*** Provided material ***
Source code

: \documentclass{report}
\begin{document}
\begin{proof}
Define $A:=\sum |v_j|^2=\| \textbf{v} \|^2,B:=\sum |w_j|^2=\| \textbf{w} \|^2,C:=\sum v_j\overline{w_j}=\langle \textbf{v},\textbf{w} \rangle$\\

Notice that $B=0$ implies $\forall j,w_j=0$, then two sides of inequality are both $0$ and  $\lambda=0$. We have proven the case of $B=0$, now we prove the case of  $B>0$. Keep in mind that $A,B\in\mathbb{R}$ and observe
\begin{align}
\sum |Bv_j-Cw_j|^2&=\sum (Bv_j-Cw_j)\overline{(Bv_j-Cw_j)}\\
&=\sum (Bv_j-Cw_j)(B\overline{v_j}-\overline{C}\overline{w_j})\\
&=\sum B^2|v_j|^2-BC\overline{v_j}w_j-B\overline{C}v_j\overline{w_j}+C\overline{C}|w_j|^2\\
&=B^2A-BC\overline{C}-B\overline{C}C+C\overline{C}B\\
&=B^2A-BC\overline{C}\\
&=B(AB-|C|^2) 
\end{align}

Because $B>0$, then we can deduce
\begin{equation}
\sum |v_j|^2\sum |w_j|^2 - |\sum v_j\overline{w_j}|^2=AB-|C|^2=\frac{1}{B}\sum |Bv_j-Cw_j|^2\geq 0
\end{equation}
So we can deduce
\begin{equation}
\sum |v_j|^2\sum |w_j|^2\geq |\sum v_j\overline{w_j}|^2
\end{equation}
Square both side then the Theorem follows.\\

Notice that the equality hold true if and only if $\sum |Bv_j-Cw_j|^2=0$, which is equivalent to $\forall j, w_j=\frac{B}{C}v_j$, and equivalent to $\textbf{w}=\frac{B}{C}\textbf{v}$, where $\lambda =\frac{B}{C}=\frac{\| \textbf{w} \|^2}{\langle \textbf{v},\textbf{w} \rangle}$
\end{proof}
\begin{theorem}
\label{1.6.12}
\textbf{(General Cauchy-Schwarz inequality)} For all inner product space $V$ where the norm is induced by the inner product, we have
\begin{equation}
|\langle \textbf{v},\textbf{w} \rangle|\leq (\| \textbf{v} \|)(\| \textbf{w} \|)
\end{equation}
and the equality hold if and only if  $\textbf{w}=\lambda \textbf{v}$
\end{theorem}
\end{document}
***
*** Provided material ***
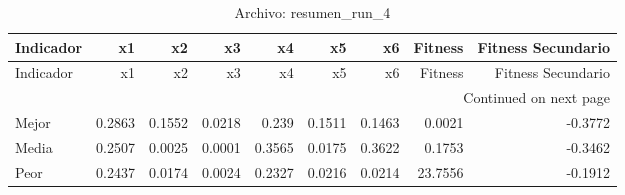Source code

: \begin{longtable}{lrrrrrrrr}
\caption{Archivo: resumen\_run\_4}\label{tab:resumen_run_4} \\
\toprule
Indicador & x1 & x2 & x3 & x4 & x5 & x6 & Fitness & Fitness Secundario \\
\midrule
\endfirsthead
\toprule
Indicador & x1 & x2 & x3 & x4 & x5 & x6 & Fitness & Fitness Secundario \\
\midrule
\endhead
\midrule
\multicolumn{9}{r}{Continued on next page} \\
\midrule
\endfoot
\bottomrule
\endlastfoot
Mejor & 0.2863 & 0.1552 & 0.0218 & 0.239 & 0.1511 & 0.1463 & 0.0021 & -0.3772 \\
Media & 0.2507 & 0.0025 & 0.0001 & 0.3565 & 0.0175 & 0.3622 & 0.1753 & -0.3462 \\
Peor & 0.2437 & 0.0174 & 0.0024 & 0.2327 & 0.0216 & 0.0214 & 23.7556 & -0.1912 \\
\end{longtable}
***
Which lines above contain the word "only"? Copy each one.

Notice that the equality hold true if and only if $\sum |Bv_j-Cw_j|^2=0$, which is equivalent to $\forall j, w_j=\frac{B}{C}v_j$, and equivalent to $\textbf{w}=\frac{B}{C}\textbf{v}$, where $\lambda =\frac{B}{C}=\frac{\| \textbf{w} \|^2}{\langle \textbf{v},\textbf{w} \rangle}$
and the equality hold if and only if  $\textbf{w}=\lambda \textbf{v}$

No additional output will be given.